Estimates the calibrated classification probabilities

Parameters:

Xarray-like of shape (n_samples, n_features): Training data.

Returns:

Parray-like of shape (n_samples, n_classes): The estimated calibrated probabilities for each class.

get_metadata_routing()¶

Get metadata routing of this object.

Please check User Guide on how the routing mechanism works.

Returns:

routingMetadataRequest: A MetadataRequest encapsulating routing information.

get_params(deep=True)¶

Get parameters for this estimator.

Parameters:

deepbool, default=True: If True, will return the parameters for this estimator and contained subobjects that are estimators.

Returns:

paramsdict: Parameter names mapped to their values.

score(X, y, sample_weight=None)¶

Return accuracy on provided data and labels.

In multi-label classification, this is the subset accuracy which is a harsh metric since you require for each sample that each label set be correctly predicted.

Parameters:

Xarray-like of shape (n_samples, n_features): Test samples.
yarray-like of shape (n_samples,) or (n_samples, n_outputs): True labels for X.
sample_weightarray-like of shape (n_samples,), default=None: Sample weights.

Returns:

scorefloat: Mean accuracy of self.predict(X) w.r.t. y.

set_params(**params)¶

Set the parameters of this estimator.

The method works on simple estimators as well as on nested objects (such as Pipeline). The latter have parameters of the form <component>__<parameter> so that it’s possible to update each component of a nested object.

Parameters:

**paramsdict: Estimator parameters.

Returns:

selfestimator instance: Estimator instance.

khalib.calibration_error(y_scores, y, method: str = 'label-bin', histogram_method: str = 'khiops', max_bins: int = 0, multi_class_method: str = 'top-label', histogram: Histogram | None = None)¶

Estimates the ECE via binning

The default binning method “khiops” finds a regularized histogram for which the distribution of the target as pure as possible.

Parameters:

y_scoresarray-like of shape (n_samples,) or (n_samples, 1) or (n_samples, 2)

Scores/probabilities. If it is a 2-D array the column indexed as 1 will be used for the estimation.

yarray-like of shape (n_samples,) or (n_samples, n_classes)

Target values (class labels).

method{“label-bin”, “bin”}, default=”label-bin”

ECE estimation method.
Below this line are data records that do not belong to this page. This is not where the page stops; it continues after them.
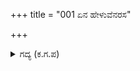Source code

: +++
title = "001 ಏನ ಹೇಳುವೆನರಸ"

+++

<details><summary>ಗದ್ಯ (ಕ.ಗ.ಪ) </summary>

1. ಅರಸನೇ, ಪಾಂಡವರ ಸೇನೆಗೆ ಆದ ವಿಪತ್ತನ್ನೂ ಧರ್ಮರಾಯನಿಗಾದ ಹಾನಿಯನ್ನೂ ನಿನ್ನವರ ಸಂತೋಷದ ಉಬ್ಬಟೆಯನ್ನೂ ಏನೆಂದು ಹೇಳಲಿ? ಇವನು ಸೂರ್ಯನ ಮಗನೊ? ದುರ್ಯೋಧನನ ಮದಿಸಿದ ಆನೆಯೊ? ಕುರುಸೈನ್ಯವೆಂಬ ಕಮಲಕ್ಕೆ ಸೂರ್ಯ! ಮಝ! ಭಾಪು! ಎಂದು ಸೇರಿದ್ದ ಪರಿವಾರವು ಕರ್ಣನನ್ನು ಹೊಗಳಿತು.
</details>
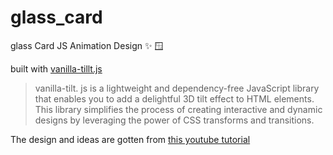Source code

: # glass_card

glass Card JS Animation Design :sparkles: :window:

built with [vanilla-tillt.js](https://micku7zu.github.io/vanilla-tilt.js/)

> vanilla-tilt. js is a lightweight and dependency-free JavaScript library that enables you to add a delightful 3D tilt effect to HTML elements. This library simplifies the process of creating interactive and dynamic designs by leveraging the power of CSS transforms and transitions.

The design and ideas are gotten from [this youtube tutorial](https://youtu.be/KLQA8TCC1iU?si=IVYHc4Xg2OzxCugi)
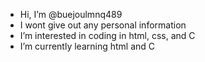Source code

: - Hi, I’m @buejoulmnq489
- I wont give out any personal information
- I’m interested in coding in html, css, and C
- I’m currently learning html and C

<!---
buejoulmnq489/buejoulmnq489 is a ✨ special ✨ repository because its `README.md` (this file) appears on your GitHub profile.
You can click the Preview link to take a look at your changes.
--->
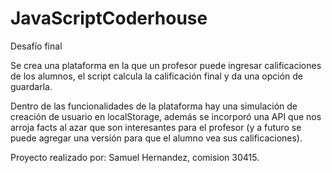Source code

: # JavaScriptCoderhouse
Desafío final

Se crea una plataforma en la que un profesor puede ingresar calificaciones de los alumnos, el script calcula la calificación final y da una opción de guardarla.

Dentro de las funcionalidades de la plataforma hay una simulación de creación de usuario en localStorage, además se incorporó una API que nos arroja facts al azar que
son interesantes para el profesor (y a futuro se puede agregar una versión para que el alumno vea sus calificaciones).

Proyecto realizado por: Samuel Hernandez, comision 30415.
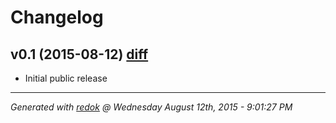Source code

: # Changelog

## v0.1 (2015-08-12) [diff](https://github.com/adamrenklint/qwak/compare/248783be0f026881d43f6af25128f1512047b8a3...v0.1.0)

- Initial public release

---
*Generated with [redok](https://github.com/adamrenklint/redok) @ Wednesday August 12th, 2015 - 9:01:27 PM*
See below for details.

multi_class_method{“top-label”, “classwise”}, default=”top-label”

Multi-class ECE estimation method:

“top-label”: Estimates the ECE for the confidence scores (ie. the predicted class score).
“classwise”: Estimates the ECE for each class in a one-vs-rest fashion and the averages it.
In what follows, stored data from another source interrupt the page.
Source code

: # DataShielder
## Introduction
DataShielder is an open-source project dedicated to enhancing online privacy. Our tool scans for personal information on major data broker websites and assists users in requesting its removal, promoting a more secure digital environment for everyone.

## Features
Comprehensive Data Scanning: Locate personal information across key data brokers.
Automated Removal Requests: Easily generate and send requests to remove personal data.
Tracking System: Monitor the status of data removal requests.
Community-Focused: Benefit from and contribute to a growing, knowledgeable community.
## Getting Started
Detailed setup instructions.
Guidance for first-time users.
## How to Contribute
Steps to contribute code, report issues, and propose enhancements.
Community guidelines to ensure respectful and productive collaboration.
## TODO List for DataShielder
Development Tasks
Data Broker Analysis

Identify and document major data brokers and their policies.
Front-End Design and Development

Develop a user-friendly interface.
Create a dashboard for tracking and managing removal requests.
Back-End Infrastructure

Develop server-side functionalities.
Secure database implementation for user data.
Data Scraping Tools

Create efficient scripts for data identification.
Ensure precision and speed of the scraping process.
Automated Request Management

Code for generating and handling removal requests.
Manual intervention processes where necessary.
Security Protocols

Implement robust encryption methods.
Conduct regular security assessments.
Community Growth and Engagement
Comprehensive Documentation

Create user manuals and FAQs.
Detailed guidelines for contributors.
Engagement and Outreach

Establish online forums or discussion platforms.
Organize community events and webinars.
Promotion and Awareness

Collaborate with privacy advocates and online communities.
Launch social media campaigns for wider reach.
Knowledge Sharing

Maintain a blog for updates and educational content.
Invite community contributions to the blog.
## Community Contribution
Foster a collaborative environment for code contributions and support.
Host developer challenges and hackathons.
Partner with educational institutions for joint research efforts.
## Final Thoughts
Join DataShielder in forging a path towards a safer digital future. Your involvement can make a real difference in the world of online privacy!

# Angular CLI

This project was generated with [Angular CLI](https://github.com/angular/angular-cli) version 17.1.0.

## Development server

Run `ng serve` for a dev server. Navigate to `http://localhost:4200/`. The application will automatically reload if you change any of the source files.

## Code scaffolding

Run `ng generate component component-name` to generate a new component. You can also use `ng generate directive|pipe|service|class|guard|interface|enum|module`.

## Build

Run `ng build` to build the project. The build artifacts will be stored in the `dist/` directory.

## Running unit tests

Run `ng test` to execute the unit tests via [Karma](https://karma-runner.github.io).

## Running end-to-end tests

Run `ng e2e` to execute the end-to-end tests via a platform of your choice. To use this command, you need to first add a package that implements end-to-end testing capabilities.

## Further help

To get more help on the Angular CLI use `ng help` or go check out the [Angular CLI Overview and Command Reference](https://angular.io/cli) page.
histogram_method{“khiops”, “eq-freq”, “eq-width”}, default=”khiops”

Histogram method:

“khiops”: A non-parametric regularized histogram method. It finds the best histogram such that the distribution of the target is constant in each bin.
“eq-freq”: All bins have the same number of elements. If many instances have too many values the algorithm will put it in its own bin, which will be larger than the other ones.
“eq-width”: All bins have the same width.

If the method is set to “eq-freq” or “eq-width” is set then ‘y’ is ignored.

max_binsint, default=0

The maximum number of bins to be created. The algorithms usually create this number of bins but they may create less. The default value 0 means:

For “khiops”: that there is no limit to the number of intervals.
For “eq-freq” or “eq-width”: that 10 is the maximum number of intervals.
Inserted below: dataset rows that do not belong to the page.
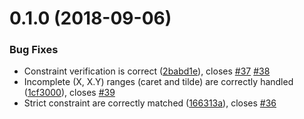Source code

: <a name="0.1.0"></a>

# 0.1.0 (2018-09-06)

### Bug Fixes

-   Constraint verification is correct ([2babd1e](https://github.com/bgoonz/semver-check/commit/2babd1e)), closes [#37](https://github.com/bgoonz/semver-check/issues/37) [#38](https://github.com/bgoonz/semver-check/issues/38)
-   Incomplete (X, X.Y) ranges (caret and tilde) are correctly handled ([1cf3000](https://github.com/bgoonz/semver-check/commit/1cf3000)), closes [#39](https://github.com/bgoonz/semver-check/issues/39)
-   Strict constraint are correctly matched ([166313a](https://github.com/bgoonz/semver-check/commit/166313a)), closes [#36](https://github.com/bgoonz/semver-check/issues/36)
histogramHistogram, optional

A ready-made histogram. If set then it is used for the ECE computation and the parameters histogram_method and max_bins are ignored.

Notes

We present the formulas for the two binary ECE estimators used in this function, as described in [RCSM22]. Both approximate the theoretical calibration error:

\[\mathbb{E}\left[ \left| \mathbb{P}\left[ Y = 1 | S \right] - S \right| \right]\]

where the pair \((S, Y)\) is a random vector taking values in \([0, 1] \times \lbrace{0, 1\rbrace}\). The random variable \(S\) represent the (normalized) scores coming from a classifier, and \(Y\) the target.

Let \(\lbrace {B_i} \rbrace _{i=I}^I\) a binning of \([0,1]\) and \(\lbrace (s_n, y_n) \rbrace_{n=1}^N\) a sample following the distribution of \((S, Y)\).

The label-bin ECE estimation is given by:

\[\text{ECE}_{\text{lb}} = \frac{1}{N} \sum_{n=1}^N \sum_{i = 1}^I \mathbb{1}_{s_n \in B_i} \left| s_n - \bar{y_i} \right|\]

where \(\bar{y_i}\) is the sample conditional expectation of \(Y\) in the \(i\)-th bin:

\[\frac{\sum_{n=1}^N \mathbb{1}_{s_n \in B_i} \cdot y_n}{|B_i|}.\]

On the other hand, the bin ECE estimation is given by:

\[\text{ECE}_{\text{bin}} = \sum_{i = 1}^I \frac{\left| B_i \right| }{N} \left| \bar{s_i} - \bar{y_i} \right|\]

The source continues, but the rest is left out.